To make digital industrial transformation a reality, a company needs both a nerve center and a dedicated digital function. Creating an operational structure is key, and the 15th article in our series suggests how leaders can make it happen.
THE Fourth Industrial Revolution has changed the landscape of business operations.1 Business leaders around the world have come to recognise the power of embracing digitally enabled ways of working and the competitive edge that Industry 4.0 can impart to their companies’ operations and output. Earlier installments in our series introduced the digital transformation framework2 and the transformation nerve centre (TNC);3 this article builds upon this foundation and provides a deeper look at key attributes that, when activated, can help smooth any organisation’s digital transformation.
The journey to digital maturity is a challenging one. In a recent survey, 85% of CEOs confirmed that being a digital business is important for success, but only 40% agreed that they possess the vision necessary to lead a digital business.4 Another study found that most companies are ill-positioned to harness digital technologies’ long-term potential and therefore limit their scope to near-term goals.5
Leaders who want to take full advantage of Industry 4.0 possibilities should look to orchestrate the digital transformation journey and create an operational structure that drives toward digital goals in a consistent, cohesive, and integrated manner. A TNC makes it possible by owning planning and delivery of large, enterprisewide transformations. In this article, we outline an approach to set up a dedicated digital function that works in concert with the TNC to establish front- and back-office digital capabilities to drive the transformation and help meet strategic business goals.
In our experience, most successful digital transformations begin at the top, with the organisation appointing a chief digital officer (CDO), a senior leader responsible for the organisation’s long-term digital vision and the subsequent execution of the transformation efforts. We conducted primary and secondary research across 20 diverse companies that recently underwent a digital transformation and found that, regardless of industry, organisations that appointed empowered CDOs—backing them with strong mandates and executive support—exhibited dramatic operational improvement.
Our research suggests that most CDOs—who may or may not retain their position and responsibilities after a transformation effort winds down—fit one of four archetypes (figure 1):
While each of the CDOs we studied structured different initiatives to meet their organisation’s goal, the one common thread among them was the formation of a discrete set of capabilities under their purview: the digital function.
As mentioned earlier, the TNC sits at the broader C-suite level and drives fundamental business transformations; underneath the TNC lies the digital function. The digital function is the enabling force that drives strategy and owns execution of the road map to enable digital capabilities, with the overall objective of realising the CDO’s vision and goals (figure 2). In large business transformations, the digital function acts as a partner to the TNC. In the absence of a large, TNC-led transformation, the digital function helps to enable new digital capabilities across functions.

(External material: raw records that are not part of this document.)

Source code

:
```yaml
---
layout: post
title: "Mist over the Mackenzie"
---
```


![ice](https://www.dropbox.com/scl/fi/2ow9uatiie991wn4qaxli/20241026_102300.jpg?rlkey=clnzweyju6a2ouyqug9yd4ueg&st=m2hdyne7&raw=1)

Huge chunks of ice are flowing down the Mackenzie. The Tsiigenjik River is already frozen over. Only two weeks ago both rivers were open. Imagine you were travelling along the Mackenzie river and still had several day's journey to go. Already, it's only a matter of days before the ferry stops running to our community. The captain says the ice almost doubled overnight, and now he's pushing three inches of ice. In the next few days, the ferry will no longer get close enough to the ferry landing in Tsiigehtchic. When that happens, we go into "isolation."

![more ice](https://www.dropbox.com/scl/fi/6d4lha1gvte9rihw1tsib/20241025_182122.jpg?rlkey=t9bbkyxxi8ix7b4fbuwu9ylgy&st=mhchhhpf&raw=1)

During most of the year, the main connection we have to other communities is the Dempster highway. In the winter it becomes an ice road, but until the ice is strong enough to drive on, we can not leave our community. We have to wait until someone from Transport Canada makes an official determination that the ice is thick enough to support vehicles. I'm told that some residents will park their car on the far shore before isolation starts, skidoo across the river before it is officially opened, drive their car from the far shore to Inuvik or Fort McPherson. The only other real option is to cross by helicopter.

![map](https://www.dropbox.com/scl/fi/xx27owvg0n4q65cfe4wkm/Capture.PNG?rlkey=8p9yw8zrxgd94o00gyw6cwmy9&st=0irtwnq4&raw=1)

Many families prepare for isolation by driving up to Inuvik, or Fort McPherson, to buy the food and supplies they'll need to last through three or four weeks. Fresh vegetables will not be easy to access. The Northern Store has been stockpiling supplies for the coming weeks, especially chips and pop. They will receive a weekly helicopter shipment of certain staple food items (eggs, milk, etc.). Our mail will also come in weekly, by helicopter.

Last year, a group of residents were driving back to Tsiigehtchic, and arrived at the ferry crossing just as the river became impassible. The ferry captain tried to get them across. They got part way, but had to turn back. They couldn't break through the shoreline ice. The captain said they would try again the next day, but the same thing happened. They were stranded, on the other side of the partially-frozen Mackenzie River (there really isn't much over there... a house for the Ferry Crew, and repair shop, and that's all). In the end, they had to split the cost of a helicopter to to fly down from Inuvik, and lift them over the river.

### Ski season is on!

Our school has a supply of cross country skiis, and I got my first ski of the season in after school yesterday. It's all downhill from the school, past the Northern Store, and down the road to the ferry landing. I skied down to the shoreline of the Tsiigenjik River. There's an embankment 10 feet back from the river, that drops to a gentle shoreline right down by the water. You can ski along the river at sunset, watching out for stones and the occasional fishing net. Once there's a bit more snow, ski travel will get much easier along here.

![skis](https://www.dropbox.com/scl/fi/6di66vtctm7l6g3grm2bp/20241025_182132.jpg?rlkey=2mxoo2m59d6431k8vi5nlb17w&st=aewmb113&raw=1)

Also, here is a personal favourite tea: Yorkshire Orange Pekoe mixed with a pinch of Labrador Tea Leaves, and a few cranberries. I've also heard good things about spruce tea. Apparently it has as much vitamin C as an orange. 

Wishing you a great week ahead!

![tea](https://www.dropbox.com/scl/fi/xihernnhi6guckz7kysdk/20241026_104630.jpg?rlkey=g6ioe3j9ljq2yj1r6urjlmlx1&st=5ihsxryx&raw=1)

The most successful transformation efforts tend to integrate five key elements: digital strategy, digital investment, digital operations, customer insights, and digital DNA.
The CDO’s foremost goal is to align with the executive committee’s directives and define a digital North Star that is well communicated and understood across the enterprise.7 Once a clear and unambiguous digital vision is in place, leaders across the enterprise can work to identify and prioritise digital initiatives based on an established set of criteria.
Setting the strategy and defining the road map for the digital transformation is the first step in the path that CDOs need to chart. While the digital strategy defines the broad business goals to be realised, the road map outlines how the company’s existing technical architecture, processes, and planned initiatives need to be revamped—and which moments within the customer experience journey need to be fundamentally transformed. Our research showed the digital function playing a key role in setting the strategy, validating it with key stakeholders, and translating it into a road map.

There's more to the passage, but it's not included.